┌──
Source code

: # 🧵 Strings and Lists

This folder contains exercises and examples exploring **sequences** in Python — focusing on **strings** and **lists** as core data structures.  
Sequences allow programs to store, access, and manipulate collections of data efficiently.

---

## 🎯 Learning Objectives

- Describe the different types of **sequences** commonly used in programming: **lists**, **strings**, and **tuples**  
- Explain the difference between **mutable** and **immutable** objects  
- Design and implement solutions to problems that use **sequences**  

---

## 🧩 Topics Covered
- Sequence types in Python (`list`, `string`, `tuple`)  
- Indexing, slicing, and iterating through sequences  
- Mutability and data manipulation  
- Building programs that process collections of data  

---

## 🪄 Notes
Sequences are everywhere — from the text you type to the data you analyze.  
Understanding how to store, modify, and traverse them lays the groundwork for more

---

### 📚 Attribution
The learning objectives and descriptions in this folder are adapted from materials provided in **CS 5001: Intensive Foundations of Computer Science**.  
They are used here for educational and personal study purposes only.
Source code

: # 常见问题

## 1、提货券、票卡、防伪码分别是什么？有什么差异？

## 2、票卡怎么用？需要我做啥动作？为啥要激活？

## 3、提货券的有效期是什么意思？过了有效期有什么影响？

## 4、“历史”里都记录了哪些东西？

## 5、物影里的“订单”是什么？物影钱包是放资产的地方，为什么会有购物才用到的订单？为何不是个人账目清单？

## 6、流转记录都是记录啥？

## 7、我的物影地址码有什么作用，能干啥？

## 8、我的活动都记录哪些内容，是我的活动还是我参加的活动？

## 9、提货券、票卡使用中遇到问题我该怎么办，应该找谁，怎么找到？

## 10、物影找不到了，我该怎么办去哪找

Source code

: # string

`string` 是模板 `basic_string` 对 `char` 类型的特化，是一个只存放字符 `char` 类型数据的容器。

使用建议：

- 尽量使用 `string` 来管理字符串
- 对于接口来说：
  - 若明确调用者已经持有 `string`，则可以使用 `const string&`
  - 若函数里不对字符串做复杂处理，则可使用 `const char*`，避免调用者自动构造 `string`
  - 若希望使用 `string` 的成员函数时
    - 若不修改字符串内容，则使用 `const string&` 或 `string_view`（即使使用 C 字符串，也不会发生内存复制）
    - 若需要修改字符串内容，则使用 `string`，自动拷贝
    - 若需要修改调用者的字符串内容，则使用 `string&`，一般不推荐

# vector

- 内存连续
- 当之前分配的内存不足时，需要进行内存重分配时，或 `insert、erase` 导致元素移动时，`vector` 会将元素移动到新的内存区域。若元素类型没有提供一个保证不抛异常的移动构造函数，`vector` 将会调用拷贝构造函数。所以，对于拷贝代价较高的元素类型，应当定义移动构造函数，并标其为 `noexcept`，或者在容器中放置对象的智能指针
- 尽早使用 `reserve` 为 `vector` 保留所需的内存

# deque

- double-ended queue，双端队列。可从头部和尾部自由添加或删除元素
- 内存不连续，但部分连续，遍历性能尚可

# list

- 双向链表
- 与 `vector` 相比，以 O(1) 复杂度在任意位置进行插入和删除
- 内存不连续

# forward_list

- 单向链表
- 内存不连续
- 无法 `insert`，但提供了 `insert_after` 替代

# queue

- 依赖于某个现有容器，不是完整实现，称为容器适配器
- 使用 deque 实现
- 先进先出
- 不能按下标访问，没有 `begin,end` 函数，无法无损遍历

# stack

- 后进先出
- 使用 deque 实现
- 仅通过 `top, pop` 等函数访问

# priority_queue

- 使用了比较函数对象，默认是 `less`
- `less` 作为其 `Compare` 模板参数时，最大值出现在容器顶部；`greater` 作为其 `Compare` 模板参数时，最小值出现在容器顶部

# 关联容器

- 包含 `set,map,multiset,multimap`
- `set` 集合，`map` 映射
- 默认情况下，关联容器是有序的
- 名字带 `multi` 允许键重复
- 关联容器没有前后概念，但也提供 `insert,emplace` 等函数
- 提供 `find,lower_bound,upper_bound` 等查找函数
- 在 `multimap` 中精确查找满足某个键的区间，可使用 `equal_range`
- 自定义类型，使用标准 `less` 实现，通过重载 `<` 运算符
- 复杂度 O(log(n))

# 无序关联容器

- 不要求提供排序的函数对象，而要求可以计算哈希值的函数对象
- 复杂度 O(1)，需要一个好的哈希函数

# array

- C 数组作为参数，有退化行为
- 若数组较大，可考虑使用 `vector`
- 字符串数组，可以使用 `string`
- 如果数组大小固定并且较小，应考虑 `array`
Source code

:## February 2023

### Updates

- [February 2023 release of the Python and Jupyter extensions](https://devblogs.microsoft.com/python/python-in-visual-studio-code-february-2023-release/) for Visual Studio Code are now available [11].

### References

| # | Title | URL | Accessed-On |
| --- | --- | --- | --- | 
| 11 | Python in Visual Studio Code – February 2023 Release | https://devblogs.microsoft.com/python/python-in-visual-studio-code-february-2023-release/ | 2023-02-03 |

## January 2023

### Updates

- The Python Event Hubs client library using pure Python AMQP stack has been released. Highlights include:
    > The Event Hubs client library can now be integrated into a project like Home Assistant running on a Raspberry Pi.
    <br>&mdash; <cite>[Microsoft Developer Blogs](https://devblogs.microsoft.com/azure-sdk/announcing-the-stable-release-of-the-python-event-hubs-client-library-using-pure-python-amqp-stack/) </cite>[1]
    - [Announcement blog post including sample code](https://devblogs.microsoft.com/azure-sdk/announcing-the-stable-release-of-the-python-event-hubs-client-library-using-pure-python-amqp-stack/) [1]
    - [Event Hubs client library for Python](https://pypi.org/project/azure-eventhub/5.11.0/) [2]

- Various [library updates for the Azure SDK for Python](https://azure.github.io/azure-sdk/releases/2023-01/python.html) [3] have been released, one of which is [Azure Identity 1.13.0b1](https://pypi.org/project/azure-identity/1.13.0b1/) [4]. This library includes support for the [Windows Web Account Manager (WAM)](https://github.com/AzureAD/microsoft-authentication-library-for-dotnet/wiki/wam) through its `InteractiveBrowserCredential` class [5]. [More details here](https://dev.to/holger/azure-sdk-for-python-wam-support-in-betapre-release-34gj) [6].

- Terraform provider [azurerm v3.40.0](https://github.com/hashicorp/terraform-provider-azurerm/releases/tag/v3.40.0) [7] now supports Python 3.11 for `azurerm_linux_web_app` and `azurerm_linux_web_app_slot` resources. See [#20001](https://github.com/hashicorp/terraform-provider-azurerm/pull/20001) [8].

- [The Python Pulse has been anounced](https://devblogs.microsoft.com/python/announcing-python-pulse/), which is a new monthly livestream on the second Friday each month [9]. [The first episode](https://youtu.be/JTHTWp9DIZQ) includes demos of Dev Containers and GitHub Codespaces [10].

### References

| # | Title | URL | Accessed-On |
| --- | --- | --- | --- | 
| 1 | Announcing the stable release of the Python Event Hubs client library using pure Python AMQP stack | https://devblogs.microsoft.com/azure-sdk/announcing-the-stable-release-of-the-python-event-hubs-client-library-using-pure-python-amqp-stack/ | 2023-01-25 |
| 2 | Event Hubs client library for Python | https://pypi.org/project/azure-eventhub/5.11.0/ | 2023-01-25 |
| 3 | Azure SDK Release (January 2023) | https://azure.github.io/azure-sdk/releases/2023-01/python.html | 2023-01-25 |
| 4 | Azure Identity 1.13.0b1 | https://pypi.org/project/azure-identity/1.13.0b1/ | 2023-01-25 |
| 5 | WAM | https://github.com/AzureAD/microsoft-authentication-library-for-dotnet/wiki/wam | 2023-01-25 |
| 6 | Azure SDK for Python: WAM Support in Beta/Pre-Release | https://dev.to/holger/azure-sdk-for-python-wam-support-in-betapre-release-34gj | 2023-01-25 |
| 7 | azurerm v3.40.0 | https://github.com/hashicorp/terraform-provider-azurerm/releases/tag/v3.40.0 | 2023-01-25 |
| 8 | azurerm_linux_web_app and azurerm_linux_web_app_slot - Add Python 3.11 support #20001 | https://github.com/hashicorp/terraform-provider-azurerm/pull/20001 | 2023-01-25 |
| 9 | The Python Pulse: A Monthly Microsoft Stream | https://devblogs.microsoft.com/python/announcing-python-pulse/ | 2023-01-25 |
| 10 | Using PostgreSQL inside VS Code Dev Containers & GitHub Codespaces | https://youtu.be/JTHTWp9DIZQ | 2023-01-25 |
└──
YOUR OBJECTIVE —
The reply should hold only the lines from the beginning of the listing above through the line with "Sequences are everywhere", each one written exactly as it appears.

RESPONSE AREA —
Source code

: # 🧵 Strings and Lists

This folder contains exercises and examples exploring **sequences** in Python — focusing on **strings** and **lists** as core data structures.  
Sequences allow programs to store, access, and manipulate collections of data efficiently.

---

## 🎯 Learning Objectives

- Describe the different types of **sequences** commonly used in programming: **lists**, **strings**, and **tuples**  
- Explain the difference between **mutable** and **immutable** objects  
- Design and implement solutions to problems that use **sequences**  

---

## 🧩 Topics Covered
- Sequence types in Python (`list`, `string`, `tuple`)  
- Indexing, slicing, and iterating through sequences  
- Mutability and data manipulation  
- Building programs that process collections of data  

---

## 🪄 Notes
Sequences are everywhere — from the text you type to the data you analyze.  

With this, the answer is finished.